INSTRUCTIONS TO FOLLOW:
In the entries below, repeat only the lines between those holding "<td>Võtke ühendust partneri, hulgi" and "# Configuring and", inclusive. Leave pictures out.

MATERIAL SHOWN:
•••

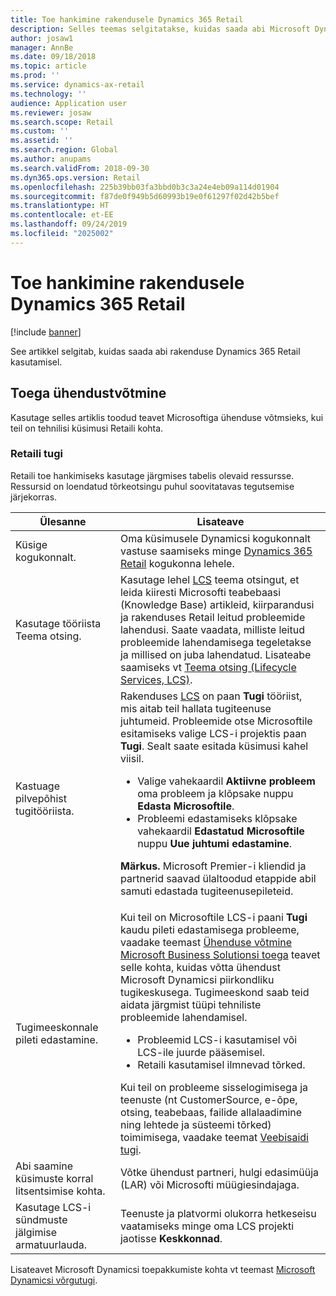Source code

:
 ```yaml
---
title: Toe hankimine rakendusele Dynamics 365 Retail
description: Selles teemas selgitatakse, kuidas saada abi Microsoft Dynamics 365 Retail kasutamisel.
author: josaw1
manager: AnnBe
ms.date: 09/18/2018
ms.topic: article
ms.prod: ''
ms.service: dynamics-ax-retail
ms.technology: ''
audience: Application user
ms.reviewer: josaw
ms.search.scope: Retail
ms.custom: ''
ms.assetid: ''
ms.search.region: Global
ms.author: anupams
ms.search.validFrom: 2018-09-30
ms.dyn365.ops.version: Retail
ms.openlocfilehash: 225b39bb03fa3bbd0b3c3a24e4eb09a114d01904
ms.sourcegitcommit: f87de0f949b5d60993b19e0f61297f02d42b5bef
ms.translationtype: HT
ms.contentlocale: et-EE
ms.lasthandoff: 09/24/2019
ms.locfileid: "2025002"
---
```

# <a name="get-support-for-dynamics-365-retail"></a>Toe hankimine rakendusele Dynamics 365 Retail

[!include [banner](../includes/banner.md)]

See artikkel selgitab, kuidas saada abi rakenduse Dynamics 365 Retail kasutamisel.

## <a name="contact-support"></a>Toega ühendustvõtmine

Kasutage selles artiklis toodud teavet Microsoftiga ühenduse võtmsieks, kui teil on tehnilisi küsimusi Retaili kohta.

### <a name="retail-support"></a>Retaili tugi

Retaili toe hankimiseks kasutage järgmises tabelis olevaid ressursse. Ressursid on loendatud tõrkeotsingu puhul soovitatavas tegutsemise järjekorras.

<table>
<thead>
<tr>
<th>Ülesanne</th>
<th>Lisateave</th>
</tr>
</thead>
<tbody>
<tr>
<td>Küsige kogukonnalt.</td>
<td>Oma küsimusele Dynamicsi kogukonnalt vastuse saamiseks minge <a href="https://community.dynamics.com/365/retail">Dynamics 365 Retail</a> kogukonna lehele.</td>
</tr>
<tr>
<td>Kasutage tööriista Teema otsing.</td>
<td>Kasutage lehel <a href="https://lcs.dynamics.com/">LCS</a> teema otsingut, et leida kiiresti Microsofti teabebaasi (Knowledge Base) artikleid, kiirparandusi ja rakenduses Retail leitud probleemide lahendusi. Saate vaadata, milliste leitud probleemide lahendamisega tegeletakse ja millised on juba lahendatud. Lisateabe saamiseks vt <a href="https://docs.microsoft.com/dynamics365/unified-operations/dev-itpro/lifecycle-services/issue-search-lcs">Teema otsing (Lifecycle Services, LCS)</a>.</td>
</tr>
<tr>
<td>Kastuage pilvepõhist tugitööriista.</td>
<td>Rakenduses <a href="https://lcs.dynamics.com/">LCS</a> on paan <strong>Tugi</strong> tööriist, mis aitab teil hallata tugiteenuse juhtumeid. Probleemide otse Microsoftile esitamiseks valige LCS-i projektis paan <strong>Tugi</strong>. Sealt saate esitada küsimusi kahel viisil.
<ul>
<li>Valige vahekaardil <strong>Aktiivne probleem</strong> oma probleem ja klõpsake nuppu <strong>Edasta Microsoftile</strong>.</li>
<li>Probleemi edastamiseks klõpsake vahekaardil <strong>Edastatud Microsoftile</strong> nuppu <strong>Uue juhtumi edastamine</strong>.</li>
</ul>
<p><strong>Märkus.</strong> Microsoft Premier-i kliendid ja partnerid saavad ülaltoodud etappide abil samuti edastada tugiteenusepileteid.</p>
</td>
</tr>
<tr>
<td>Tugimeeskonnale pileti edastamine.</td>
<td>Kui teil on Microsoftile LCS-i paani <strong>Tugi</strong> kaudu pileti edastamisega probleeme, vaadake teemast <a href="https://mbs.microsoft.com/customersource/northamerica/ax/support/support-news/global_support_contacts_eng">Ühenduse võtmine Microsoft Business Solutionsi toega</a> teavet selle kohta, kuidas võtta ühendust Microsoft Dynamicsi piirkondliku tugikeskusega. Tugimeeskond saab teid aidata järgmist tüüpi tehniliste probleemide lahendamisel.
<ul>
<li>Probleemid LCS-i kasutamisel või LCS-ile juurde pääsemisel.</li>
<li>Retaili kasutamisel ilmnevad tõrked.</li>
</ul>
Kui teil on probleeme sisselogimisega ja teenuste (nt CustomerSource, e-õpe, otsing, teabebaas, failide allalaadimine ning lehtede ja süsteemi tõrked) toimimisega, vaadake teemat <a href="https://mbs2.microsoft.com/members/VoiceSupport/VoiceSupportInternal.aspx">Veebisaidi tugi</a>.</td>
</tr>
<tr>
<td>Abi saamine küsimuste korral litsentsimise kohta.</td>
<td>Võtke ühendust partneri, hulgi edasimüüja (LAR) või Microsofti müügiesindajaga.</td>
</tr>
<tr>
<td>Kasutage LCS-i sündmuste jälgimise armatuurlauda.</td>
<td>Teenuste ja platvormi olukorra hetkeseisu vaatamiseks minge oma LCS projekti jaotisse <strong>Keskkonnad</strong>.</td>
</tr>
</tbody>
</table>

Lisateavet Microsoft Dynamicsi toepakkumiste kohta vt teemast [Microsoft Dynamicsi võrgutugi](https://dynamics.microsoft.com/support/).
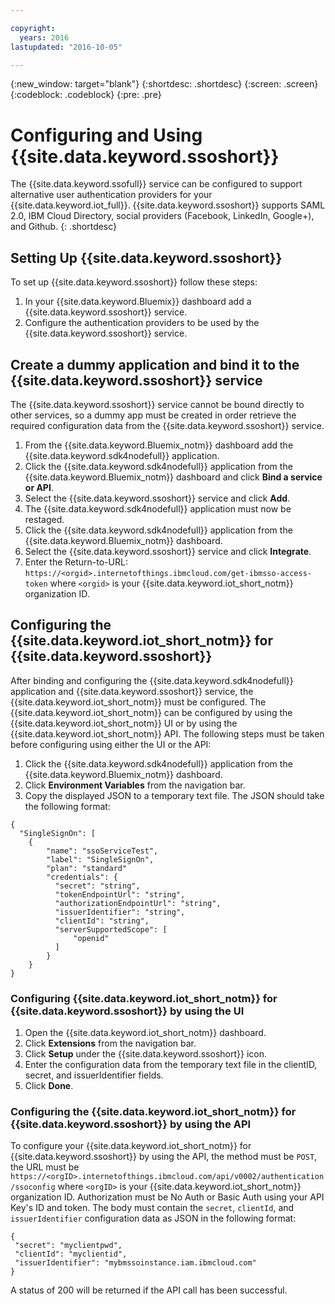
 ```yaml
---

copyright:
  years: 2016
lastupdated: "2016-10-05"

---
```


{:new_window: target="blank"}
{:shortdesc: .shortdesc}
{:screen: .screen}
{:codeblock: .codeblock}
{:pre: .pre}

# Configuring and Using {{site.data.keyword.ssoshort}}

The {{site.data.keyword.ssofull}} service can be configured to support alternative user authentication providers for your {{site.data.keyword.iot_full}}. {{site.data.keyword.ssoshort}} supports SAML 2.0, IBM Cloud Directory, social providers (Facebook, LinkedIn, Google+), and Github.
{: .shortdesc}

## Setting Up {{site.data.keyword.ssoshort}}

To set up {{site.data.keyword.ssoshort}} follow these steps:

1. In your {{site.data.keyword.Bluemix}} dashboard add a {{site.data.keyword.ssoshort}} service.
2. Configure the authentication providers to be used by the {{site.data.keyword.ssoshort}} service.

## Create a dummy application and bind it to the {{site.data.keyword.ssoshort}} service

The {{site.data.keyword.ssoshort}} service cannot be bound directly to other services, so a dummy app must be created in order retrieve the required configuration data from the {{site.data.keyword.ssoshort}} service.

1. From the {{site.data.keyword.Bluemix_notm}} dashboard add the {{site.data.keyword.sdk4nodefull}} application.
2. Click the {{site.data.keyword.sdk4nodefull}} application from the {{site.data.keyword.Bluemix_notm}} dashboard and click **Bind a service or API**.
3. Select the {{site.data.keyword.ssoshort}} service and click **Add**.
4. The {{site.data.keyword.sdk4nodefull}} application must now be restaged.
5. Click the {{site.data.keyword.sdk4nodefull}} application from the {{site.data.keyword.Bluemix_notm}} dashboard.
6. Select the {{site.data.keyword.ssoshort}} service and click **Integrate**.
7. Enter the Return-to-URL:
`https://<orgid>.internetofthings.ibmcloud.com/get-ibmsso-access-token` where `<orgid>` is your {{site.data.keyword.iot_short_notm}} organization ID.

## Configuring the {{site.data.keyword.iot_short_notm}} for {{site.data.keyword.ssoshort}}

After binding and configuring the {{site.data.keyword.sdk4nodefull}} application and {{site.data.keyword.ssoshort}} service, the {{site.data.keyword.iot_short_notm}} must be configured. The {{site.data.keyword.iot_short_notm}} can be configured by using the {{site.data.keyword.iot_short_notm}} UI or by using the {{site.data.keyword.iot_short_notm}} API. The following steps must be taken before configuring using either the UI or the API:

1. Click the {{site.data.keyword.sdk4nodefull}} application from the {{site.data.keyword.Bluemix_notm}} dashboard.
2. Click **Environment Variables** from the navigation bar.
3. Copy the displayed JSON to a temporary text file. The JSON should take the following format:
```
{
  "SingleSignOn": [
    {
        "name": "ssoServiceTest",
        "label": "SingleSignOn",
        "plan": "standard"
        "credentials": {
          "secret": "string",
          "tokenEndpointUrl": "string",
          "authorizationEndpointUrl": "string",
          "issuerIdentifier": "string",
          "clientId": "string",
          "serverSupportedScope": [
              "openid"
          ]
        }
    }
}
```

### Configuring {{site.data.keyword.iot_short_notm}} for {{site.data.keyword.ssoshort}} by using the UI

1. Open the {{site.data.keyword.iot_short_notm}} dashboard.
2. Click **Extensions** from the navigation bar.
3. Click **Setup** under the {{site.data.keyword.ssoshort}} icon.
4. Enter the configuration data from the temporary text file in the clientID, secret, and issuerIdentifier fields.
5. Click **Done**.

### Configuring the {{site.data.keyword.iot_short_notm}} for {{site.data.keyword.ssoshort}} by using the API

To configure your {{site.data.keyword.iot_short_notm}} for {{site.data.keyword.ssoshort}} by using the API, the method must be `POST`, the URL must be `https://<orgID>.internetofthings.ibmcloud.com/api/v0002/authentication/ssoconfig` where `<orgID>` is your {{site.data.keyword.iot_short_notm}} organization ID. Authorization must be No Auth or Basic Auth using your API Key's ID and token. The body must contain the `secret`, `clientId`, and `issuerIdentifier` configuration data as JSON in the following format:
```
{
 "secret": "myclientpwd",
 "clientId": "myclientid",
 "issuerIdentifier": "mybmssoinstance.iam.ibmcloud.com"
}
```

A status of 200 will be returned if the API call has been successful.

•••

REPLY:
<td>Võtke ühendust partneri, hulgi edasimüüja (LAR) või Microsofti müügiesindajaga.</td>
</tr>
<tr>
<td>Kasutage LCS-i sündmuste jälgimise armatuurlauda.</td>
<td>Teenuste ja platvormi olukorra hetkeseisu vaatamiseks minge oma LCS projekti jaotisse <strong>Keskkonnad</strong>.</td>
</tr>
</tbody>
</table>

Lisateavet Microsoft Dynamicsi toepakkumiste kohta vt teemast [Microsoft Dynamicsi võrgutugi](https://dynamics.microsoft.com/support/).
 ```yaml
---

copyright:
  years: 2016
lastupdated: "2016-10-05"

---
```


{:new_window: target="blank"}
{:shortdesc: .shortdesc}
{:screen: .screen}
{:codeblock: .codeblock}
{:pre: .pre}

# Configuring and Using {{site.data.keyword.ssoshort}}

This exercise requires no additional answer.